ABOUT THIS TASK: Pull out each line of the data that includes the word "nsnam".

Stored data entries:

═══

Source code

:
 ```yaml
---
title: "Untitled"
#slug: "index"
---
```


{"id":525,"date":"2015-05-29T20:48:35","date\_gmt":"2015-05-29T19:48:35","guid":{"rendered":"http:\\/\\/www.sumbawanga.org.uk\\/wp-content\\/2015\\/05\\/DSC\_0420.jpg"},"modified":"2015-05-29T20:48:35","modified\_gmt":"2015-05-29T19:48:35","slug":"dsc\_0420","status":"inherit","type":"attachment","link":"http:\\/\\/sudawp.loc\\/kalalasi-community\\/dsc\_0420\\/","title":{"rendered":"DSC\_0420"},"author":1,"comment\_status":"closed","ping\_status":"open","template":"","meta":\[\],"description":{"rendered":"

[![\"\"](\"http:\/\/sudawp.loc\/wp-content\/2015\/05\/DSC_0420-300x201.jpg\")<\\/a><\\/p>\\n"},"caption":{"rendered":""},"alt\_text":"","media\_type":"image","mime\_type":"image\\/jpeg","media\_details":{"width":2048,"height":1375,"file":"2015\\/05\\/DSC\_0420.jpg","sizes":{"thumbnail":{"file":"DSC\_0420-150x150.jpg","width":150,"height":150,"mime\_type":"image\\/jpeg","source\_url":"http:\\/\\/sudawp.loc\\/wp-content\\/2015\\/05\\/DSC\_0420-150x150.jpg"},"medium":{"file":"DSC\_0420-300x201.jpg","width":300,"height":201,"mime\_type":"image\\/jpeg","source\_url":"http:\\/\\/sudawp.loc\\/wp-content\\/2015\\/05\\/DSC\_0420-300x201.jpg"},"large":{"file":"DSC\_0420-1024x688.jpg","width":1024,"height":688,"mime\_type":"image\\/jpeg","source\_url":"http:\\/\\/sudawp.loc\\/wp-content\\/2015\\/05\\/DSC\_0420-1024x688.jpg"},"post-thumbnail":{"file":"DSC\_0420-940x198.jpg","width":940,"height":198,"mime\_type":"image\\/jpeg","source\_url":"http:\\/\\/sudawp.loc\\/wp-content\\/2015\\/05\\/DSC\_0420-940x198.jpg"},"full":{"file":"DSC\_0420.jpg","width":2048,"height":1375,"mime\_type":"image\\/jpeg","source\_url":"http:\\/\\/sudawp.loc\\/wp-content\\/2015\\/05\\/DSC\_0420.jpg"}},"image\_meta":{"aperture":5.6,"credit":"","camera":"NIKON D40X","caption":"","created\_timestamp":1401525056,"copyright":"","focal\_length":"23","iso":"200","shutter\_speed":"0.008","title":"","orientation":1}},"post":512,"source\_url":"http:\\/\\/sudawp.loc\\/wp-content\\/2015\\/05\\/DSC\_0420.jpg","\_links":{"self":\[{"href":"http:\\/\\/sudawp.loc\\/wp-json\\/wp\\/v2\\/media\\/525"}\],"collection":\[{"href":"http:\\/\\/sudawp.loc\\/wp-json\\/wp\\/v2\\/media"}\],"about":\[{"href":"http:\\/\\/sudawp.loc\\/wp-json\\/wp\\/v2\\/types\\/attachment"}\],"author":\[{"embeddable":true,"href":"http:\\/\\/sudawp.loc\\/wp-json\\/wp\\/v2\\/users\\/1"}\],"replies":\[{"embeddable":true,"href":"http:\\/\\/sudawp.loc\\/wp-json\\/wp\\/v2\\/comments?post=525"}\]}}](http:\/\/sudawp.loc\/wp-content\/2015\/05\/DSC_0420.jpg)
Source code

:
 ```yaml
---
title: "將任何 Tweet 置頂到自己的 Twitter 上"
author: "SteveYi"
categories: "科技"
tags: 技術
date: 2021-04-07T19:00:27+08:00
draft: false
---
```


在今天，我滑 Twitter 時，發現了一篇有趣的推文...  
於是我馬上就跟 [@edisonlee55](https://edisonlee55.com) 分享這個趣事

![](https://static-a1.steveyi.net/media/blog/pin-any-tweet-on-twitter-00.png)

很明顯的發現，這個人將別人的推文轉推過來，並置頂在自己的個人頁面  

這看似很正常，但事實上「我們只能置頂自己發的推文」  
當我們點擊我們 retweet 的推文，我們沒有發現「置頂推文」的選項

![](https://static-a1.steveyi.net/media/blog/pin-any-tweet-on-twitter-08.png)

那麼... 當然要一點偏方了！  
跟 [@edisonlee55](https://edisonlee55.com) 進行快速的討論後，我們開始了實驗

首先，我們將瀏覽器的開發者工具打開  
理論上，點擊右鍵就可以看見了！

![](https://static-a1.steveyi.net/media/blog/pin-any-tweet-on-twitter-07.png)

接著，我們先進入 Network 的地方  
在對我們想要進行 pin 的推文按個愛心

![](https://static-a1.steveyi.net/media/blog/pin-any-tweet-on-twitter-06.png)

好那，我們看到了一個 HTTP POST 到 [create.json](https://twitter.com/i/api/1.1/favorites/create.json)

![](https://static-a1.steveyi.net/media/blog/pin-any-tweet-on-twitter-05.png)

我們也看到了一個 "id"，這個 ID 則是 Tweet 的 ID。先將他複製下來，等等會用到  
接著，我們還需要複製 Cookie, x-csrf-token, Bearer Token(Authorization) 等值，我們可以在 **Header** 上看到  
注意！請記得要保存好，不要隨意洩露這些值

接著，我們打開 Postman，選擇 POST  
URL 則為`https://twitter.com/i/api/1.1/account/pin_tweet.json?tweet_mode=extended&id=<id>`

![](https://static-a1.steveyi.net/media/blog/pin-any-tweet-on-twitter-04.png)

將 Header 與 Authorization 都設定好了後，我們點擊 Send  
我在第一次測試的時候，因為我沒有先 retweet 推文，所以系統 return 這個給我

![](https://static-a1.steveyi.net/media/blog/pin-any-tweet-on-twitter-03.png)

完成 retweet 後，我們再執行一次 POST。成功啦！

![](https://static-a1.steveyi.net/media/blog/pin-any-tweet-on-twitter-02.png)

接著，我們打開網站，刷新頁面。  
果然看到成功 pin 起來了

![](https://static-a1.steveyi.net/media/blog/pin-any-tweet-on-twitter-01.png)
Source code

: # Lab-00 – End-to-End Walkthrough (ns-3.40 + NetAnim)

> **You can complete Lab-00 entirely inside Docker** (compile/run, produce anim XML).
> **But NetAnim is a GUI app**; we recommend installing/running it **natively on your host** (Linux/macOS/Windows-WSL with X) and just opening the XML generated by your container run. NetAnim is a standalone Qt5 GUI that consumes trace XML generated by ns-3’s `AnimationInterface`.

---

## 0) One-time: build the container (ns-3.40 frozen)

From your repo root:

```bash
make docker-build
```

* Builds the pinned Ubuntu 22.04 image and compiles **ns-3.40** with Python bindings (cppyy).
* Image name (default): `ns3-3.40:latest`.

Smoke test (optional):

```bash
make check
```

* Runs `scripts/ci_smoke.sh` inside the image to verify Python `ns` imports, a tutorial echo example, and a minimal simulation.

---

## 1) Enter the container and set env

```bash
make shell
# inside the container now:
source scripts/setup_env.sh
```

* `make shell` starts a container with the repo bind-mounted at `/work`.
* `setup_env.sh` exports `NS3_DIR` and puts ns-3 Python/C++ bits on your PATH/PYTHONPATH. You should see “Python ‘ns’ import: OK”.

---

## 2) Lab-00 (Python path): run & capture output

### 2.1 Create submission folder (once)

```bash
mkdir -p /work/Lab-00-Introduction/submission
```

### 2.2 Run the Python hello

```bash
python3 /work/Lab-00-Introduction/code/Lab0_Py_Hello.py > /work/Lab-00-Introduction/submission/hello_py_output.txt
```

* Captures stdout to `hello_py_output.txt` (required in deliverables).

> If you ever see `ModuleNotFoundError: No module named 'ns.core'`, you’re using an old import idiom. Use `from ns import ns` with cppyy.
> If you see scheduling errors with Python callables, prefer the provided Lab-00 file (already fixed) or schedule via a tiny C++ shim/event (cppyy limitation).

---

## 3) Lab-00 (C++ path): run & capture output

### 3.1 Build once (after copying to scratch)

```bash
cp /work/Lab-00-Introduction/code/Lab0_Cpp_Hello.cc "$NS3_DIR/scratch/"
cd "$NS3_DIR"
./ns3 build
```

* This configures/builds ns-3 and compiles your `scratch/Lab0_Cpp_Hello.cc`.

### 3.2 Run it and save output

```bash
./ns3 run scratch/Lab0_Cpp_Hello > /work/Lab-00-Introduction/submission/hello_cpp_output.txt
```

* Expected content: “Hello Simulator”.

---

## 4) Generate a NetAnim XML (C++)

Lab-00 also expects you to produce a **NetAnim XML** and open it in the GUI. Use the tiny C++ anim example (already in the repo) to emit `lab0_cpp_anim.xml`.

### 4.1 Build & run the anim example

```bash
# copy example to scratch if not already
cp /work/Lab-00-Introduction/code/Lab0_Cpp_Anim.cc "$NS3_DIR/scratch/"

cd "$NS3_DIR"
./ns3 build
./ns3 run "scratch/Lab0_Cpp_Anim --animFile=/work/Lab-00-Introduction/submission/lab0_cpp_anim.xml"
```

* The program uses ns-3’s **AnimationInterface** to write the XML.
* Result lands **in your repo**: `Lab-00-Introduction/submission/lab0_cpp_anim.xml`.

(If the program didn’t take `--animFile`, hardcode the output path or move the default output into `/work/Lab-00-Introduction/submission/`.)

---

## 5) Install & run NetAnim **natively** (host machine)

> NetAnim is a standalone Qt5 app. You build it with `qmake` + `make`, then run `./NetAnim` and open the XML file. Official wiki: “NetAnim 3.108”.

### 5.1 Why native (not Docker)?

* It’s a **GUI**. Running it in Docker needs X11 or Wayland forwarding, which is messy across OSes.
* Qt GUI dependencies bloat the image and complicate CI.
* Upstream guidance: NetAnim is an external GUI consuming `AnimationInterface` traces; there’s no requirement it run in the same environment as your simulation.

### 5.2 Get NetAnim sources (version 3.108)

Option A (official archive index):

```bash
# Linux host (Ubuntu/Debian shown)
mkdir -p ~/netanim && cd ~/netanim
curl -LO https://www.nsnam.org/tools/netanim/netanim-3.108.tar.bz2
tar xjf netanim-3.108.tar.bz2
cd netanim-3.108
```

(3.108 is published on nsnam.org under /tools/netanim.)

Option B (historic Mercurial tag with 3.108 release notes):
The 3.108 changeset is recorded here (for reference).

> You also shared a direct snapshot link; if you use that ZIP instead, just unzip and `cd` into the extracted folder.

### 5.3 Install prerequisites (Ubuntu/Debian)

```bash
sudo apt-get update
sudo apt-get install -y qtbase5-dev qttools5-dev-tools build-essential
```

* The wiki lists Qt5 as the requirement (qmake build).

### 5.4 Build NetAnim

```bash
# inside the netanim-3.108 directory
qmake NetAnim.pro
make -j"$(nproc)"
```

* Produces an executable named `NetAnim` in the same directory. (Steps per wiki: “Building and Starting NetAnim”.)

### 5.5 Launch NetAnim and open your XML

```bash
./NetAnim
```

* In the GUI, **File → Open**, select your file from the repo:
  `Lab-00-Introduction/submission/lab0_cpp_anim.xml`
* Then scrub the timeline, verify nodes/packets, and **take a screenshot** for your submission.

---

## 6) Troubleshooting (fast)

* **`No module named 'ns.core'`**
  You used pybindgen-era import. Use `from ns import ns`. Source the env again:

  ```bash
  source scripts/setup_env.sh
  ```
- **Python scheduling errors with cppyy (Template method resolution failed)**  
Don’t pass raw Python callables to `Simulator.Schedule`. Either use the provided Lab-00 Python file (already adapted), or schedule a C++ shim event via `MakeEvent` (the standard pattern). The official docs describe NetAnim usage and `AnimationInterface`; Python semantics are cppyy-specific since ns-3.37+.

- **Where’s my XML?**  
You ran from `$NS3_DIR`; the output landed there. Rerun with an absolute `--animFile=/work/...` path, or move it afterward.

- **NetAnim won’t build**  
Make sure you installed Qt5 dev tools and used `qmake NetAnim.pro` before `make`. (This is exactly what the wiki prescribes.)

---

═══

RESULT FOR THIS EXERCISE:
curl -LO https://www.nsnam.org/tools/netanim/netanim-3.108.tar.bz2
(3.108 is published on nsnam.org under /tools/netanim.)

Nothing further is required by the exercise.